If I wasn't lazy I could find many other leaders that have been and still are much more harsh on his citizens. I've heard of some terrible things happening in Africa for instance.

As for Al Quaida, even if they were responsible for 9/11 (is Al Quaida big in Saudia Arabia? I heard most of these 9/11 dudes were from Saudia Arabia) any hinderance America has done to them I think is outweighed by the negative effect of increased hatred for America by millions of other Muslims (thinking a little more long term here).

So, my opinion is:

Bush's results suck.

I also think Bush lies a fair bit. But he may well think he is doing what's best for everyone, there is no way to tell.

jimdmcevoy
01-28-2005, 02:42 PM
[ QUOTE ]

The tactics that I read in this article seem like a great way to cause serious discomfort to the detainees without causing them any real harm


[/ QUOTE ]

Neither I nor you have any idea exactly how much mental pain and anguish this has caused the prisoner.

So you are saying the rule is, mental pain ok, physical pain a no-no?

Who knows, maybe this guy would have prefered that his arm was ripped off.

Daliman
01-28-2005, 02:46 PM
[ QUOTE ]
I cant believe some of you are comparing a woman in a mini skirt to what thousands of American POWs experienced in Vietnam. Criminal interrogators deprive detainees of sleep all the time in order to break them and they are working within the law, that could be considered torture by some. The tactics that I read in this article seem like a great way to cause serious discomfort to the detainees without causing them any real harm. When the US starts throwing these detainees in a sack with a bunch of angry rats and starts beating the sack, then there will be a serious issue to debate

[/ QUOTE ]

Yes, we should wait until it gets worse to debate this. For now, the punching, kicking, electrocutions, humiliations, and depravations should continue.

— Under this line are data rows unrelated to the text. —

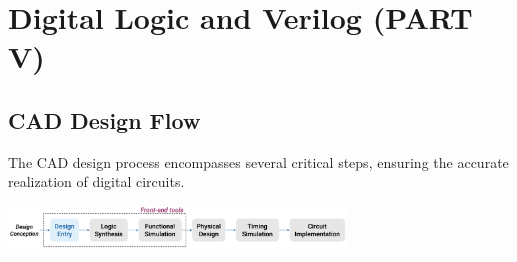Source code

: \documentclass[12pt,openany, tikz,border=10pt]{book}
\begin{document}
			      	\chapter{Digital Logic and Verilog (PART V)}
			      	
			      	\section{CAD Design Flow}
			      	The CAD design process encompasses several critical steps, ensuring the accurate realization of digital circuits. 
			      	
			      	\begin{center}
			      		\includegraphics[width=0.67\textwidth]{circuits/10.1.png}
			      	\end{center}
			      	
			      	
			      	
\end{document}
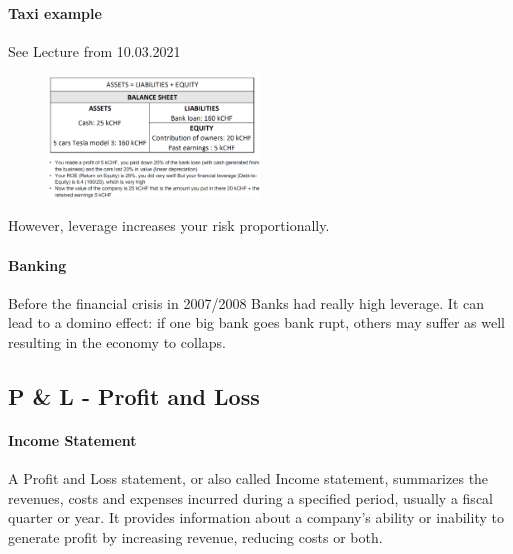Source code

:\paragraph{Taxi example} See Lecture from 10.03.2021

\begin{figure}[h]
    \centering
    \includegraphics[width=0.5\textwidth]{Pictures/Taxi_example.png}
\end{figure}

However, leverage increases your risk proportionally.

\paragraph{Banking}
Before the financial crisis in 2007/2008 Banks had really high leverage.
It can lead to a domino effect: if one big bank goes bank rupt, others may
suffer as well resulting in the economy to collaps.

\subsection{P \& L - Profit and Loss}

\paragraph{Income Statement}
A Profit and Loss statement, or also called Income statement, summarizes the
revenues, costs and expenses incurred during a specified period, usually a fiscal
quarter or year. It provides information about a company's ability or inability
to generate profit by increasing revenue, reducing costs or both.


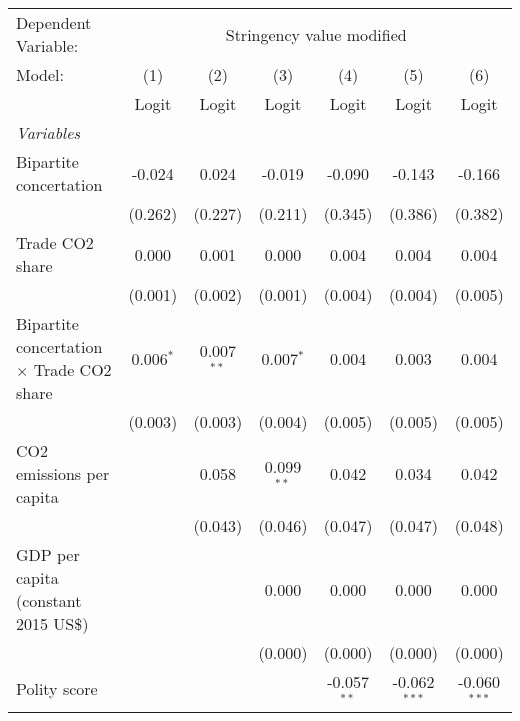 
\begingroup
\centering
\begin{tabular}{lcccccc}
   \toprule
   Dependent Variable: & \multicolumn{6}{c}{Stringency value modified}\\
   Model:                                           & (1)         & (2)          & (3)          & (4)           & (5)            & (6)\\  
                                                    &  Logit      & Logit        & Logit        & Logit         & Logit          & Logit\\  
   \midrule
   \emph{Variables}\\
   Bipartite concertation                           & -0.024      & 0.024        & -0.019       & -0.090        & -0.143         & -0.166\\   
                                                    & (0.262)     & (0.227)      & (0.211)      & (0.345)       & (0.386)        & (0.382)\\   
   Trade CO2 share                                  & 0.000       & 0.001        & 0.000        & 0.004         & 0.004          & 0.004\\   
                                                    & (0.001)     & (0.002)      & (0.001)      & (0.004)       & (0.004)        & (0.005)\\   
   Bipartite concertation $\times$ Trade CO2 share  & 0.006$^{*}$ & 0.007$^{**}$ & 0.007$^{*}$  & 0.004         & 0.003          & 0.004\\   
                                                    & (0.003)     & (0.003)      & (0.004)      & (0.005)       & (0.005)        & (0.005)\\   
   CO2 emissions per capita                         &             & 0.058        & 0.099$^{**}$ & 0.042         & 0.034          & 0.042\\   
                                                    &             & (0.043)      & (0.046)      & (0.047)       & (0.047)        & (0.048)\\   
   GDP per capita (constant 2015 US\$)              &             &              & 0.000        & 0.000         & 0.000          & 0.000\\   
                                                    &             &              & (0.000)      & (0.000)       & (0.000)        & (0.000)\\   
   Polity score                                     &             &              &              & -0.057$^{**}$ & -0.062$^{***}$ & -0.060$^{***}$\\   

\end{tabular}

Always great to have regimes such as the Nazis and the Viet Cong to cast a favorable light on your own misdeeds.

"Osama bin Laden is no big deal. Pol Pot killed millions, as did Stalin. Lets wait until OBL kills MILLIONS, then we can talk about how bad a guy he is"

chabibi
01-28-2005, 02:47 PM
i didnt make the rules i just follow them,
depriving people of sleep for days and forcing them to spend days or even weeks in solitude causes great mental stress and yet no one seems to mind that this is done all the times to criminal suspects and prisoners in amrican prisons. so why is the case different when the person is not american?

jimdmcevoy
01-28-2005, 02:54 PM
Well, I think the mental stress they are putting on these prisoners is much more than the mental stress acquired from just sleep deprivation and solitude.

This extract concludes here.